A flight research information transfer architecture in development.
Otto Schnarr, left, and Matthew Waldersen check out the Advanced Data Acquisition and Telemetry System in an Armstrong laboratory.
NASA Photo / Ken Ulbrich

A network and communication architecture that can more efficiently move data from research aircraft, while using half the bandwidth of traditional methods, could eventually also enable data collection of precise measurements needed for testing the next generation of X-planes.

Called the Advanced Data Acquisition and Telemetry System, or ADATS, researchers at NASA Armstrong Flight Research Center in California integrated the new systems into a NASA King Air recently for a series of three flights following extensive ground testing. The new system can move 40 megabits per second, which is the equivalent of streaming eight high-definition movies from an online service each second, said Otto Schnarr, principal investigator.

Researchers aren’t looking to make binge watching easier – they are interested in the system’s speed in moving large amounts of data up to four times faster than previous network-based telemetry efforts and up to 10 times faster than current systems Armstrong researchers are using, Schnarr explained.

All of this capability is gained without new architecture and using the advanced modulation technique to save spectral bandwidth, time and research dollars, said electrical engineer Matthew Waldersen. In addition, the system allows people to participate in the flight test from wherever a secure network is available. As many as 3.3 million sensor measurements per second can be acquired, or a focused data set can be targeted to free up bandwidth for other tasks, like streaming high-definition video simultaneously, he added.

ADATS aims to advance flight test data acquisition and telemetry systems using an Ethernet via telemetry subsystem that wirelessly transmits test data and an advanced data acquisition system that allows remote researchers to command experiments and receive data collection during flight.
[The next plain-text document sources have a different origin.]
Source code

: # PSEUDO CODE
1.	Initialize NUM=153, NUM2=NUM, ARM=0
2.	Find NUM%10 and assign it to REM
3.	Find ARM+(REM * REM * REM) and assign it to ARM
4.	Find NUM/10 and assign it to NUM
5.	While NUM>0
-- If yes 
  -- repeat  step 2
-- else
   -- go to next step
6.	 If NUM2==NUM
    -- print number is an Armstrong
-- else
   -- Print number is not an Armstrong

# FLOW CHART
“The main components are a ground station, a transceiver on the airplane and the instrumentation systems that tie everything together,” said Tom Horn, ADATS project manager. “The tests explored what this system does and how it behaves. We wanted to make sure we understood the nuances and determine if additional testing is required for researchers to feel comfortable using it.”

B200 King Air in flight.
A NASA King Air successfully tested the Advanced Data Acquisition and Telemetry System during a recent series of three research flights.
NASA Photo / Lori Losey

The flights capped a three-year effort to fill in existing gaps in the technology, such as range, instrumentation and system design challenges. ADATS team members have made well-received presentations at the center that led to additional brainstorming session on potential uses for the technology.

“People were not having trouble coming up with how they could put it to use,” Waldersen explained. “Having more data allows researchers to do what they do better. Everyone at the sessions agreed the technology is worth pursuing. You know a project is a success when you take questions from engineers like, ‘have you considered using it for this case, or could we do this with it?’”
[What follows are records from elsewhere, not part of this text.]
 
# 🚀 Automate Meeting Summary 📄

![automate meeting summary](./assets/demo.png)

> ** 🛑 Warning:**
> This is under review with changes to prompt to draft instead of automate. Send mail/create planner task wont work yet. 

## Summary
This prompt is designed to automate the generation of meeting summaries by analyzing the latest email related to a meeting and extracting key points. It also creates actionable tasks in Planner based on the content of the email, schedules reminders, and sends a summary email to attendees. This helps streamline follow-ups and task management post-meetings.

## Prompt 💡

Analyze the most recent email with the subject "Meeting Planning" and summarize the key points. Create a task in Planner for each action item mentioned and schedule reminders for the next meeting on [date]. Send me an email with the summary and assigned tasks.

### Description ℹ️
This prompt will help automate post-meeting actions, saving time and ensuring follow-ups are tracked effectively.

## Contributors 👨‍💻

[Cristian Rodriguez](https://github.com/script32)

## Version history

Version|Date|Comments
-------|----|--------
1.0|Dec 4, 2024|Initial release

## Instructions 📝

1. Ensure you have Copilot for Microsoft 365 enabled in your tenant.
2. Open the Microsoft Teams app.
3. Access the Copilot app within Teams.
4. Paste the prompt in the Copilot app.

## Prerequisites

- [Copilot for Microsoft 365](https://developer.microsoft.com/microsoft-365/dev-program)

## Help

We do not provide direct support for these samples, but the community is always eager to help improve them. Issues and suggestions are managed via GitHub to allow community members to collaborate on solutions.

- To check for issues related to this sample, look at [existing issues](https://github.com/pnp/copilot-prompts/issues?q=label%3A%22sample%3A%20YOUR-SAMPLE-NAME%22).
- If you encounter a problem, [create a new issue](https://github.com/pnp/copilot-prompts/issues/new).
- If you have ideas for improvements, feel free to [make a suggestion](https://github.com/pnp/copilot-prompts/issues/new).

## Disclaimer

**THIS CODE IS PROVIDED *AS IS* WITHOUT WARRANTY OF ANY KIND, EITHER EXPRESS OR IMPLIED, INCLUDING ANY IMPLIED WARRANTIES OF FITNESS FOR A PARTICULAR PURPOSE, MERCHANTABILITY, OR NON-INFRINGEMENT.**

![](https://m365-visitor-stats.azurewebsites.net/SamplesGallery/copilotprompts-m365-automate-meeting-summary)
Building up the capability is the next step.

“In any electronics project there is a hardware and a software component,” Waldersen said. “We have completed a lot of work with the hardware component to see what it can do and now it’s a matter of the software aspect and how it integrates with ground operations, which projects will put it to use immediately and what other systems can we build around it to fully utilize the capability.”

Maturing the technology could be useful for upcoming X-plane testing. For example, measurements of airflow data measurement along the entire face of a fan engine could be efficiently researched, Horn explained. Another advantage is unlike traditional data collection that can experience loss of data, or “dropouts,” ADATS can eliminate the loss with this data collection method. However, delays can still occur and researchers are looking into understanding the ramifications of that for safety.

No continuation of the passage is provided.